Avant le démarrage de la conférence de presse, les journalistes, par la voix d’un confrère, lui ont présenté leurs condoléances. En effet, après son entrée dans la salle aménagée pour cette rencontre, dans une atmosphère lourde et un silence de tombe, Albert Mianzoukouta, doyen d’âge et directeur de La Semaine Africaine, a pris la parole en premier pour présenter, au nom de la corporation, les sincères condoléances au ministre, pour le deuil qui l’a frappé. Touché par ce geste, le ministre Moungala, arborant un nouveau look avec sa barbe, a remercié les professionnels de la plume et du micro pour cette marque de compassion.

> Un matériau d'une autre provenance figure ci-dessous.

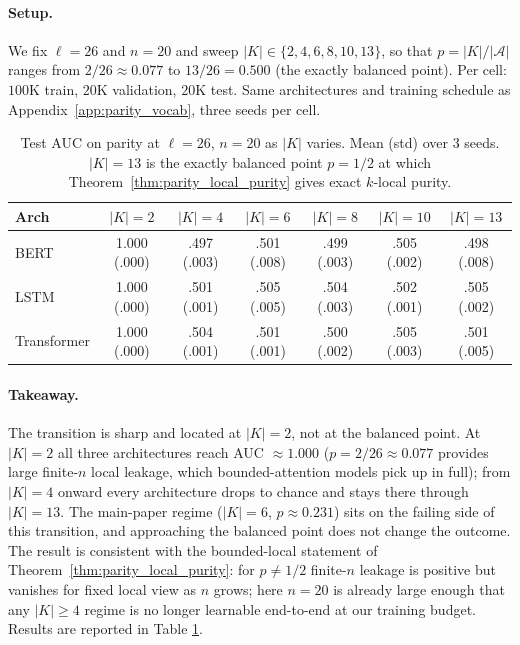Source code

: \documentclass{article}
\theoremstyle{plain}
\theoremstyle{definition}
\theoremstyle{remark}
\begin{document}
\paragraph{Setup.} We fix $\ell = 26$ and $n = 20$ and sweep $|K| \in \{2, 4, 6, 8, 10, 13\}$, so that $p = |K|/|\mathcal{A}|$ ranges from $2/26 \approx 0.077$ to $13/26 = 0.500$ (the exactly balanced point). Per cell: $100\text{K}$ train, $20\text{K}$ validation, $20\text{K}$ test. Same architectures and training schedule as Appendix~\ref{app:parity_vocab}, three seeds per cell.

\begin{table}[h]
\centering
\caption{Test AUC on parity at $\ell = 26$, $n = 20$ as $|K|$ varies. Mean (std) over 3 seeds. $|K| = 13$ is the exactly balanced point $p = 1/2$ at which Theorem~\ref{thm:parity_local_purity} gives exact $k$-local purity.}
\label{tab:parity_subset}
\begin{tabular}{@{}lcccccc@{}}
\toprule
Arch & $|K|{=}2$ & $|K|{=}4$ & $|K|{=}6$ & $|K|{=}8$ & $|K|{=}10$ & $|K|{=}13$ \\
\midrule
BERT        & 1.000 (.000) & .497 (.003) & .501 (.008) & .499 (.003) & .505 (.002) & .498 (.008) \\
LSTM        & 1.000 (.000) & .501 (.001) & .505 (.005) & .504 (.003) & .502 (.001) & .505 (.002) \\
Transformer & 1.000 (.000) & .504 (.001) & .501 (.001) & .500 (.002) & .505 (.003) & .501 (.005) \\
\bottomrule
\end{tabular}
\end{table}

\paragraph{Takeaway.} The transition is sharp and located at $|K| = 2$, not at the balanced point. At $|K| = 2$ all three architectures reach AUC $\approx 1.000$ ($p = 2/26 \approx 0.077$ provides large finite-$n$ local leakage, which bounded-attention models pick up in full); from $|K| = 4$ onward every architecture drops to chance and stays there through $|K| = 13$. The main-paper regime ($|K| = 6$, $p \approx 0.231$) sits on the failing side of this transition, and approaching the balanced point does not change the outcome. The result is consistent with the bounded-local statement of Theorem~\ref{thm:parity_local_purity}: for $p \neq 1/2$ finite-$n$ leakage is positive but vanishes for fixed local view as $n$ grows; here $n = 20$ is already large enough that any $|K| \ge 4$ regime is no longer learnable end-to-end at our training budget. Results are reported in Table \ref{tab:parity_subset}.
\end{document}

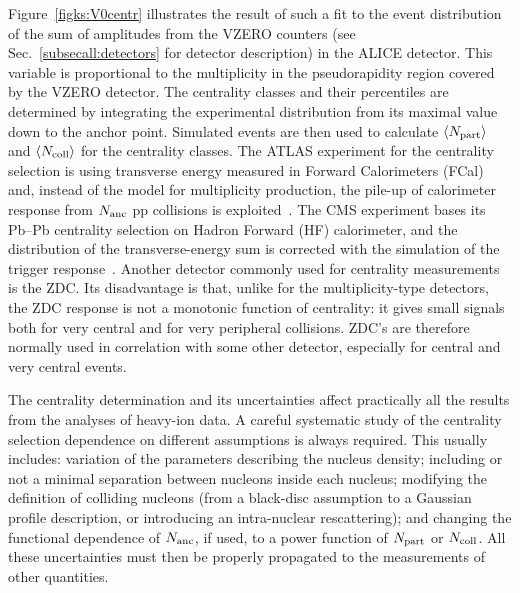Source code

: Figure~\ref{figks:V0centr} illustrates the result of such a fit to the event distribution of the sum of amplitudes from the VZERO counters (see Sec.~\ref{subsecall:detectors} for detector description) in the ALICE detector. This variable is proportional to the multiplicity in the pseudorapidity region covered by the VZERO detector. The centrality classes and their percentiles are determined by integrating the experimental distribution from its maximal value down to the anchor point. Simulated events are then used to calculate $\langle N_{\rm part} \rangle$ and $\langle N_{\rm coll} \rangle$ for the centrality classes. The ATLAS experiment for the centrality selection is using transverse energy measured in Forward Calorimeters (FCal) and, instead of the model for multiplicity production, the pile-up of calorimeter response from $N_{\rm anc}$ pp collisions is exploited~\cite{ATLAS:2011ag}. The CMS experiment bases its Pb--Pb centrality selection on Hadron Forward (HF) calorimeter, and the distribution of the transverse-energy sum is corrected with the simulation of the trigger response~\cite{Chatrchyan:2011pb}. Another detector commonly used for centrality measurements is the ZDC. Its disadvantage is that, unlike for the multiplicity-type detectors, the ZDC response is not a monotonic function of centrality: it gives small signals both for very central and for very peripheral collisions. ZDC's are therefore normally used in correlation with some other detector, especially for central and very central events.

The centrality determination and its uncertainties affect practically all the results from the analyses of heavy-ion data. A careful systematic study of the centrality selection dependence on different assumptions is always required. This usually includes: variation of the parameters describing the nucleus density; including or not a minimal separation between nucleons inside each nucleus; modifying the definition of colliding nucleons (from a black-disc assumption to a Gaussian profile description, or introducing an intra-nuclear rescattering); and changing the functional dependence of $N_{\rm anc}$, if used, to a power function of $N_{\rm part}$ or $N_{\rm coll}$. All these uncertainties must then be properly propagated to the measurements of other quantities.

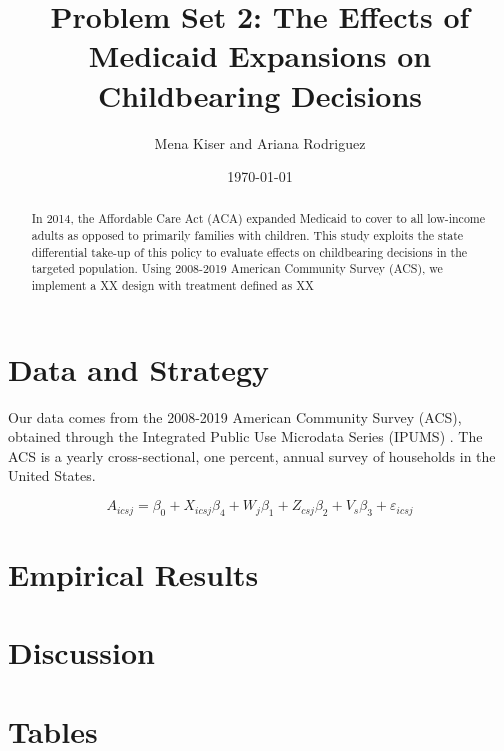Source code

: \documentclass{article}
\title{Problem Set 2: The Effects of Medicaid Expansions on Childbearing Decisions}
\author{Mena Kiser and Ariana Rodriguez}
\date{\today}
\begin{document}
\maketitle

\begin{abstract}
    In 2014, the Affordable Care Act (ACA) expanded Medicaid to cover to all low-income adults as opposed to primarily families with children. This study exploits the state differential take-up of this policy to evaluate effects on childbearing decisions in the targeted population. Using 2008-2019 American Community Survey (ACS), we implement a XX design with treatment defined as XX
\end{abstract}

\section{Data and Strategy}
Our data comes from the 2008-2019 American Community Survey (ACS), obtained through the Integrated Public Use Microdata Series (IPUMS) \citep{data:acs}. The ACS is a yearly cross-sectional, one percent, annual survey of households in the United States. 




\begin{equation}
    A_{icsj} = \beta_0 + X_{icsj}\beta_4 + W_{j}\beta_1 + Z_{csj}\beta_2 + V_{s}\beta_3 + \varepsilon_{icsj}
\end{equation}


\section{Empirical Results}


\section{Discussion}


\newpage


\newpage
\section{Tables}
\end{document}
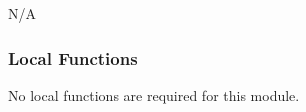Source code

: \documentclass[12pt, titlepage]{article}
\begin{document}

N/A



\subsubsection{Local Functions}
No local functions are required for this module.
\end{document}
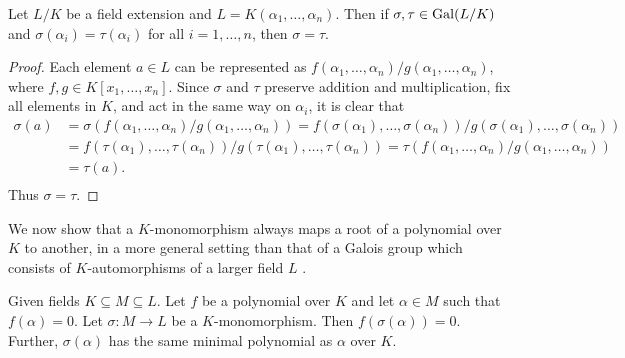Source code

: \begin{theorem} \label{thm:galois-group-determined-by-generator}
	Let $L/K$ be a field extension and $L = K(\alpha_1, \ldots, \alpha_n)$. Then if $\sigma, \tau \in \operatorname{Gal}(L/K)$ and $\sigma(\alpha_i) = \tau(\alpha_i)$ for all $i = 1, \dots, n$, then $\sigma = \tau$. 
\end{theorem}

\begin{proof}
	Each element $a \in L$ can be represented as $ f(\alpha_1, \dots, \alpha_n) / g(\alpha_1, \dots, \alpha_n)$, where $f, g \in K[x_1, \ldots, x_n]$. Since $\sigma$ and $\tau$ preserve addition and multiplication, fix all elements in $K$, and act in the same way on $\alpha_i$, it is clear that
	\begin{equation*}
		\begin{split}
		\sigma(a) 
			&= \sigma(f(\alpha_1, \dots, \alpha_n) / g(\alpha_1, \dots, \alpha_n)) 
			= f(\sigma(\alpha_1), \dots, \sigma(\alpha_n)) / g(\sigma(\alpha_1), \dots, \sigma(\alpha_n)) \\
			&= f(\tau(\alpha_1), \dots, \tau(\alpha_n)) / g(\tau(\alpha_1), \dots, \tau(\alpha_n))  
			=  \tau(f(\alpha_1, \dots, \alpha_n) / g(\alpha_1, \dots, \alpha_n)) \\
			&= \tau(a).\\ 
		\end{split}
	\end{equation*}
Thus $\sigma = \tau$.
\end{proof}






We now show that a $K$-monomorphism always maps a root of a polynomial over $K$ to another, in a more general setting than that of a Galois group which consists of $K$-automorphisms of a larger field $L$ \citep[p.~16]{morandi_field_1996}. 

\begin{theorem} \label{thm:galois-group-permutes-zeros}
Given fields $K \subseteq M \subseteq L$. Let $f$ be a polynomial over $K$ and let $\alpha \in M$ such that $f(\alpha) = 0$. Let $\sigma : M \to L$ be a $K$-monomorphism. Then $f(\sigma(\alpha)) = 0$. Further, $\sigma(\alpha)$ has the same minimal polynomial as $\alpha$ over $K$. 

\end{theorem}

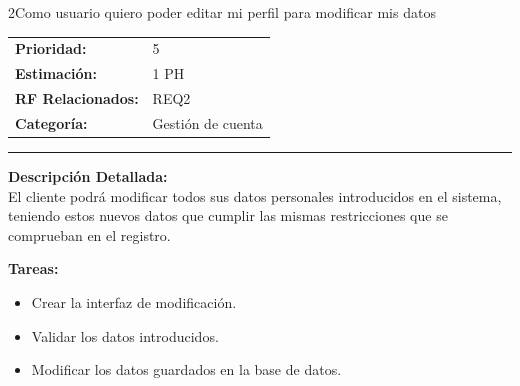 \begin{hu_card}{2}{Como usuario quiero poder editar mi perfil para modificar mis datos}
    \begin{tabularx}{\linewidth}{l X}
        \textbf{Prioridad:}   & 5 \\
        \textbf{Estimación:}  & 1 PH  \\
        \textbf{RF Relacionados:} & REQ2\\
        \textbf{Categoría:} & Gestión de cuenta \\
    \end{tabularx}

    \vspace{2mm}
    \hrule
    \vspace{2mm}

    \textbf{Descripción Detallada:} \\
    El cliente podrá modificar todos sus datos personales introducidos en el sistema, teniendo estos nuevos datos que cumplir las mismas restricciones que se comprueban en el registro.

    \vspace{2mm}
    \textbf{Tareas:}
    \begin{itemize}[noitemsep, topsep=0pt]
        \item Crear la interfaz de modificación.
        \item Validar los datos introducidos.
        \item Modificar los datos guardados en la base de datos.
    \end{itemize}


\end{hu_card}
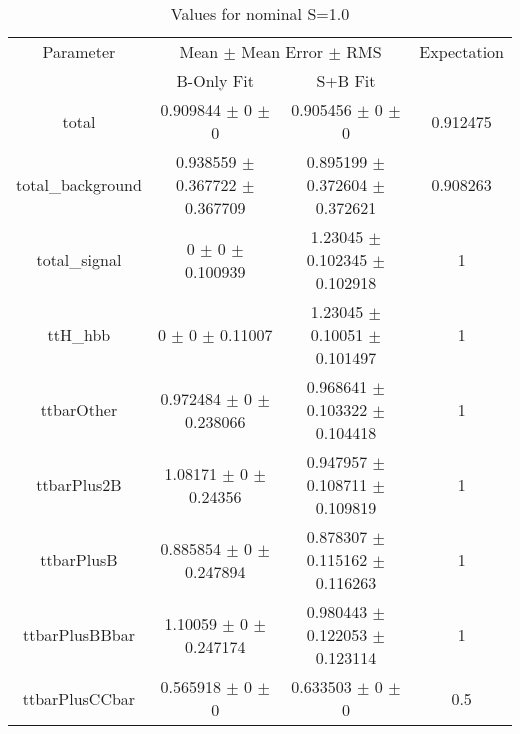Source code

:\begin{table}
\centering
\caption{Values for nominal S=1.0}
\begin{tabular}{cccc}
\toprule
Parameter & \multicolumn{2}{c}{Mean $\pm$ Mean Error $\pm$ RMS} & Expectation\\
 & B-Only Fit & S+B Fit & \\
\midrule
total & \num{0.909844} $\pm$ \num{0} $\pm$ \num{0} & \num{0.905456} $\pm$ \num{0} $\pm$ \num{0} & \num{0.912475}\\
total\_background & \num{0.938559} $\pm$ \num{0.367722} $\pm$ \num{0.367709} & \num{0.895199} $\pm$ \num{0.372604} $\pm$ \num{0.372621} & \num{0.908263}\\
total\_signal & \num{0} $\pm$ \num{0} $\pm$ \num{0.100939} & \num{1.23045} $\pm$ \num{0.102345} $\pm$ \num{0.102918} & \num{1}\\
ttH\_hbb & \num{0} $\pm$ \num{0} $\pm$ \num{0.11007} & \num{1.23045} $\pm$ \num{0.10051} $\pm$ \num{0.101497} & \num{1}\\
ttbarOther & \num{0.972484} $\pm$ \num{0} $\pm$ \num{0.238066} & \num{0.968641} $\pm$ \num{0.103322} $\pm$ \num{0.104418} & \num{1}\\
ttbarPlus2B & \num{1.08171} $\pm$ \num{0} $\pm$ \num{0.24356} & \num{0.947957} $\pm$ \num{0.108711} $\pm$ \num{0.109819} & \num{1}\\
ttbarPlusB & \num{0.885854} $\pm$ \num{0} $\pm$ \num{0.247894} & \num{0.878307} $\pm$ \num{0.115162} $\pm$ \num{0.116263} & \num{1}\\
ttbarPlusBBbar & \num{1.10059} $\pm$ \num{0} $\pm$ \num{0.247174} & \num{0.980443} $\pm$ \num{0.122053} $\pm$ \num{0.123114} & \num{1}\\
ttbarPlusCCbar & \num{0.565918} $\pm$ \num{0} $\pm$ \num{0} & \num{0.633503} $\pm$ \num{0} $\pm$ \num{0} & \num{0.5}\\
\bottomrule
\end{tabular}
\end{table}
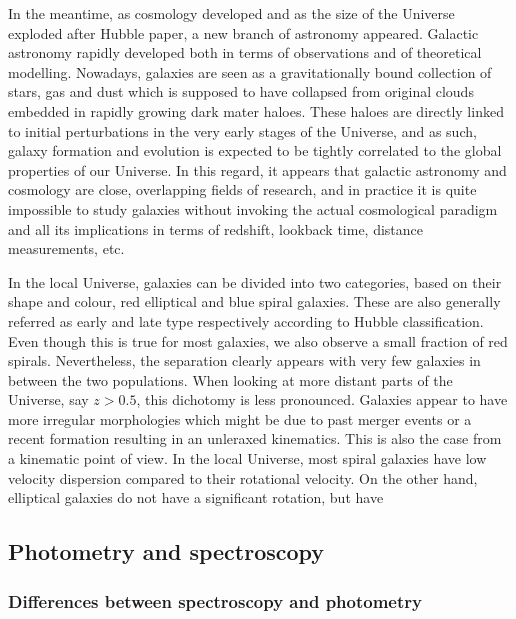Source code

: In the meantime, as cosmology developed and as the size of the Universe exploded after Hubble paper, a new branch of astronomy appeared. Galactic astronomy rapidly developed both in terms of observations and of theoretical modelling. Nowadays, galaxies are seen as a gravitationally bound collection of stars, gas and dust which is supposed to have collapsed from original clouds embedded in rapidly growing dark mater haloes. These haloes are directly linked to initial perturbations in the very early stages of the Universe, and as such, galaxy formation and evolution is expected to be tightly correlated to the global properties of our Universe. In this regard, it appears that galactic astronomy and cosmology are close, overlapping fields of research, and in practice it is quite impossible to study galaxies without invoking the actual cosmological paradigm and all its implications in terms of redshift, lookback time, distance measurements, etc.

In the local Universe, galaxies can be divided into two categories, based on their shape and colour, red elliptical and blue spiral galaxies. These are also generally referred as early and late type respectively according to Hubble classification. Even though this is true for most galaxies, we also observe a small fraction of red spirals. Nevertheless, the separation clearly appears with very few galaxies in between the two populations. When looking at more distant parts of the Universe, say $z > 0.5$, this dichotomy is less pronounced. Galaxies appear to have more irregular morphologies which might be due to past merger events or a recent formation resulting in an unleraxed kinematics. This is also the case from a kinematic point of view. In the local Universe, most spiral galaxies have low velocity dispersion compared to their rotational velocity. On the other hand, elliptical galaxies do not have a significant rotation, but have 


\subsection{Photometry and spectroscopy}
\label{subsec:diffPhotSpec}

\subsubsection{Differences between spectroscopy and photometry}
\label{subsubsec:photo_data}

Après ce moment plein d’émotion, la «messe» proprement dite a commencé, sans mot liminaire. Le ministre s’en est excusé et a directement ouvert le bal en donnant la parole aux journalistes, pour poser leurs questions. Sur les relations de coopération entre le Congo et la France, il a répondu que le Congo ne cédera pas face au terrorisme judiciaire d’un juge extrémiste de gauche français.
Concernant l’expulsion du panafricaniste Kémi Séba, le ministre Moungala l’a qualifié de «provocateur professionnel», avant de se lancer dans un long développement rappelant comment le fameux panafricaniste a été déchu de sa nationalité française. «Il a poussé la provocation jusqu’à brûler en public, son passeport français. Voilà l’individu que vous considérez apparemment comme responsable, dont on parle. C’est ça, cet individu. Il fait partie de ces Africains dont on se demande d’ailleurs, à part être un provocateur, on ne sait pas quelle est sa profession, quelles sont ses sources de revenus, on ne sait pas. Mais, il se balade, certainement dans les plus beaux hôtels du monde, en prenant des avions certainement en première classe, il semble être un Monsieur qui a du goût et il se promène comme ça à travers le monde, on ne sait pas trop par qui il serait financé et il passe son temps dans la provocation», a-t-il dit, avant de s’en prendre au fait que le panafricaniste voulait parler en mal du franc Cfa, ce qui constitue, aux yeux du ministre, un délit, le fait de critiquer une monnaie qui est en cours.
Selon lui, cette thématique pourrait déstabiliser le pays. Ce faisant, le ministre de la communication a justifié l’interdiction, par les services de sécurité, de la conférence que devrait animer Kémi Séba et sa reconduction à la frontière, par le débarcadère de Brazzaville, pour Kinshasa d’où il était venu. Au moment où nous mettons sous presse, c’est-à-dire le mercredi 16 avril, nous constatons que son intervention sur Kémi Séba suscite beaucoup de réactions dans les réseaux sociaux.
Au sujet de l’assainissement, le ministre Moungala a salué la création d’un département ministériel consacré à ce domaine, mais i a reconnu, pour lui, les problèmes de salubrité sont d’ordre mondial: plus les villes se développent, plus la pression démographique augmente, parfois de manière anarchique, rendant l’assainissement complexe. Des discussions sont en cours avec une nouvelle société qui devrait remplacer la société Averda, a-t-il fait savoir.
Concernant la situation de la société E2c, le ministre de la communication note une évolution notable, avec la mise en place, par le Premier ministre, d’une commission technique de 48 membres, qui recueille les propositions des acteurs. Si une réforme suscite autant de polémique, c’est qu’il y a problème, une différence de compréhension entre le gouvernement, les agents et l’opinion. La mise en œuvre des conclusions de cette commission garantira la réussite des reformes, a-t-il rassuré.